Remember, Macs can’t do real work, they’re only for useless artsy stuff like landing on Mars

Classic.



  • http://www.thegraphicmac.com/ JimD

    Very cool as far as the Mac universe goes. But the whole story is, for me anyway, overshadowed by the fact that we can find 2.5 BILLION dollars to go to Mars to see if a bug lived there millions of years ago, but we can’t find the money to fix healthcare, pay our teachers a decent wage, feed our hungry and put a roof over the homeless in this country.

    As a human being (and a taxpayer), I’m outraged at this whole thing.

    Sorry for bringing politics into the discussion.

    • Michael

      JimD, agree that $2.5B is a lot of money. But what stands in the way of solving the problems you mentioned is not lack of money-it’s a question of priorities and political will.

      • http://www.thegraphicmac.com/ JimD

        And isn’t that usually the problem. Ugh.

    • Joe Romeo

      You do realize that if you took away all of NAASA’s budget and put it towards any of of those items (healthcare, education, homelessness) it would be a drop in the bucket right?

      • http://www.thegraphicmac.com/ JimD

        2.5 Billion would pay nearly 61,000 new teachers a salary of $41,000. That’s not what I consider a drop in the bucket. In any case, it has to start somewhere. It may not solve all the problems, but at some point we have to start trying.

        • http://www.aichon.com Brad

          While I don’t disagree that $2.5B is a LOT of money, phrasing it as you have fails to take into account that it wasn’t paid in a lump sum, but was rather spent over the course of an 8-year project. In other words, a better way to put it in perspective is that it’s enough money to pay about 7,600 teachers at $41,000/year for eight years.

          When you phrase it like that, it definitely feels more like a drop than a deluge. And considering the technologies that came out of the project, as well as what projects like this do to inspire future generations of children to pursue careers in STEM (Science, Technology, Engineering, and Mathematics), I think this is likely a better use of that money.

        • http://profile.yahoo.com/JRXMIILGGK3JEC6PKSE4ALHJBM Ryan

          Would pay those salaries for one year…and then we would have to fire them all the next…

    • http://twitter.com/Moeskido Moeskido

      You can play that game with almost any government expenditure, but targeting pure research with that argument is essentially targeting education itself.
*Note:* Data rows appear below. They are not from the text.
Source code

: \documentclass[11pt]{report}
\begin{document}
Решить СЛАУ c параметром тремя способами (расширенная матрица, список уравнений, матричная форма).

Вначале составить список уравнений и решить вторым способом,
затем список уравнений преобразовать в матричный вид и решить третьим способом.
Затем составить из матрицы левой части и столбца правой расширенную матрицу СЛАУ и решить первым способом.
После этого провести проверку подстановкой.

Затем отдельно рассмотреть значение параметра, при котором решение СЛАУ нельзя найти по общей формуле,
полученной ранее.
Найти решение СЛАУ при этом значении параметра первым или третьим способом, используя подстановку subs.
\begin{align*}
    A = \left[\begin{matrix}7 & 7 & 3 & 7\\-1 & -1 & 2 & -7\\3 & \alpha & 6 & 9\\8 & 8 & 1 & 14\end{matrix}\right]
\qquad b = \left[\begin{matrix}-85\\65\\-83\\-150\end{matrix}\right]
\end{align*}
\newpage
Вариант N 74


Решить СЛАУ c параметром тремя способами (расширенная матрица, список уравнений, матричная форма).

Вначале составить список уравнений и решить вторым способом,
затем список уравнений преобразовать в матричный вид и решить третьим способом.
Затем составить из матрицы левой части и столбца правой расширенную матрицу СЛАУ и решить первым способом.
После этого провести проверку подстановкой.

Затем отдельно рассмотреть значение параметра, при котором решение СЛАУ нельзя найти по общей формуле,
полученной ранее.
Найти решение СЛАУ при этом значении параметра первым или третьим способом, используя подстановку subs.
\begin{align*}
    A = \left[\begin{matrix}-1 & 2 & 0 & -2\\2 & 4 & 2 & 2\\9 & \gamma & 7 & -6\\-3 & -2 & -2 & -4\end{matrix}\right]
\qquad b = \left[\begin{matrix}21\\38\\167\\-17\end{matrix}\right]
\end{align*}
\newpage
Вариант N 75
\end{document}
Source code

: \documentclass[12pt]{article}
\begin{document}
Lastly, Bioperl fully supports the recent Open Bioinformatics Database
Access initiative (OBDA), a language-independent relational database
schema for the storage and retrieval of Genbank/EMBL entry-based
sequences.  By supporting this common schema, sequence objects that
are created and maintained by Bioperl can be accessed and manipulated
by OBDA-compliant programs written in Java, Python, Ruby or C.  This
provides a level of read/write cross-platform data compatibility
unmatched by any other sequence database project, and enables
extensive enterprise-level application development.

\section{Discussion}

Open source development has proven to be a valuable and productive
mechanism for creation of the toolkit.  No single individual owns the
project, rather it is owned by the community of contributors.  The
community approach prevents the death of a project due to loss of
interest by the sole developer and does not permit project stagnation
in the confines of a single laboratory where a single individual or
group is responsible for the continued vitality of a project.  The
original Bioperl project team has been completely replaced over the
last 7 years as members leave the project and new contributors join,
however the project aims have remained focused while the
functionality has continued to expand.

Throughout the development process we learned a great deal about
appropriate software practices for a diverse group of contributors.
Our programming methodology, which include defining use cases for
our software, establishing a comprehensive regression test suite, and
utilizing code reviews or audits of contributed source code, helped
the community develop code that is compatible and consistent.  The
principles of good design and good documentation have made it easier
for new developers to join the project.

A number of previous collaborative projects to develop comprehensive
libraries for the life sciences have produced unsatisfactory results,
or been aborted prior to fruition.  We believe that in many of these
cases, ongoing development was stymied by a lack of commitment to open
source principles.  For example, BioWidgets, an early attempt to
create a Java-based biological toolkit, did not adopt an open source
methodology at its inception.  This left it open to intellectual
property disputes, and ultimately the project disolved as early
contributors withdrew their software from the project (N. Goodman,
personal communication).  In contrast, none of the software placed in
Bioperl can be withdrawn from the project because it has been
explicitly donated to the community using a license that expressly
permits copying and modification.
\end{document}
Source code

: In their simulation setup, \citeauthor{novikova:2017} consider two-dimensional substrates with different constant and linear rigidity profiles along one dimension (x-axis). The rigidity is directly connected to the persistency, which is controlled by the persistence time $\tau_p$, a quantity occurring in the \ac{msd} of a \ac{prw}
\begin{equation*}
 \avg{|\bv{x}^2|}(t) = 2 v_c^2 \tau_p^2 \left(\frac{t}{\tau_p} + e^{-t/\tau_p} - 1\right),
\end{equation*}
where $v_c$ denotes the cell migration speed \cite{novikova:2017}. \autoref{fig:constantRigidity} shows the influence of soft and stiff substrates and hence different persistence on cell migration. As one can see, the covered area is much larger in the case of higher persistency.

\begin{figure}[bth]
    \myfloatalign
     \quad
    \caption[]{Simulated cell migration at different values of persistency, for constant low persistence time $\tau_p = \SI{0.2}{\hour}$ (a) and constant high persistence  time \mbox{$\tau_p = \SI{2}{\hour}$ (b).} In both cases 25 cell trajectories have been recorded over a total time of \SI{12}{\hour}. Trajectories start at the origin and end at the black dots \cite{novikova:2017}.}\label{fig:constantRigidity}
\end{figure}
Benefits from decades of good work done by NASA and JPL yield long-term technological benefits that we all take for granted today.

      How about “we can find hundreds of billions of dollars to fund military pork projects that keep entire states dependent upon industries that make poorly-designed weapons nobody wants”?

      Or “we can find tens of billions of dollars to subsidize a farming/food manufacturing industry that no longer needs help to turn an enormous profit?

      NASA is tiny, and deserves more of our respect.

      • http://www.tumblr.com/blog/his-divine-shadow His Shadow

        Double Plus Good. As noted by Neil deGrasse Tyson, the TARP bailout was more than the running budget of NASA for 50 years. We can afford projects that allow people to dream of what could be, and what we might do.

        • http://twitter.com/Moeskido Moeskido

          And not a few contractors who ordinarily make weapons on the side.

          • http://www.tumblr.com/blog/his-divine-shadow His Shadow

            Weapons that get expended monthly if not weekly on a scale that dwarfs the budget of NASA. If we are good with trillions on perpetual warfare, we really can’t complain about a few billion spent to draw our attention to the stars. Per ardua ad astra.

    • http://www.theuniversalsteve.com SSteve

      That’s a fallacious argument. Taking $2.5 billion from NASA doesn’t automatically make it available to hire teachers. Especially considering that the federal government doesn’t run the public school system.

      This question was answered much more eloquently that I can hope to do forty years ago. Go to the Letters of Note website and read their August 6, 2012 post “Why Explore Space”.

  • http://www.thediceguys.com Dean Lewis

    I had a comment posted, but it must still be in moderation due to me providing a link to NASA’s Spinoffs site. Google NASA Spinoffs in order to see what good putting money into science like this does, including helping with the very things listed above. There are tons of technology developed due to space research and creation of things to get to space. Everything from special metals to biotech and more come out of NASA programs and are taken by private enterprise to be pushed further.

    The amount given to NASA is small, and getting smaller every year, as people with their hearts in the right place or who are outright antagonistic toward science or the notion of government funded research work to cut NASA funding. I’d rather see them take the many more billions (and by several accounts trillions) of dollars spent in wars and put it toward healthcare and poverty than the relative pittance spent on space research.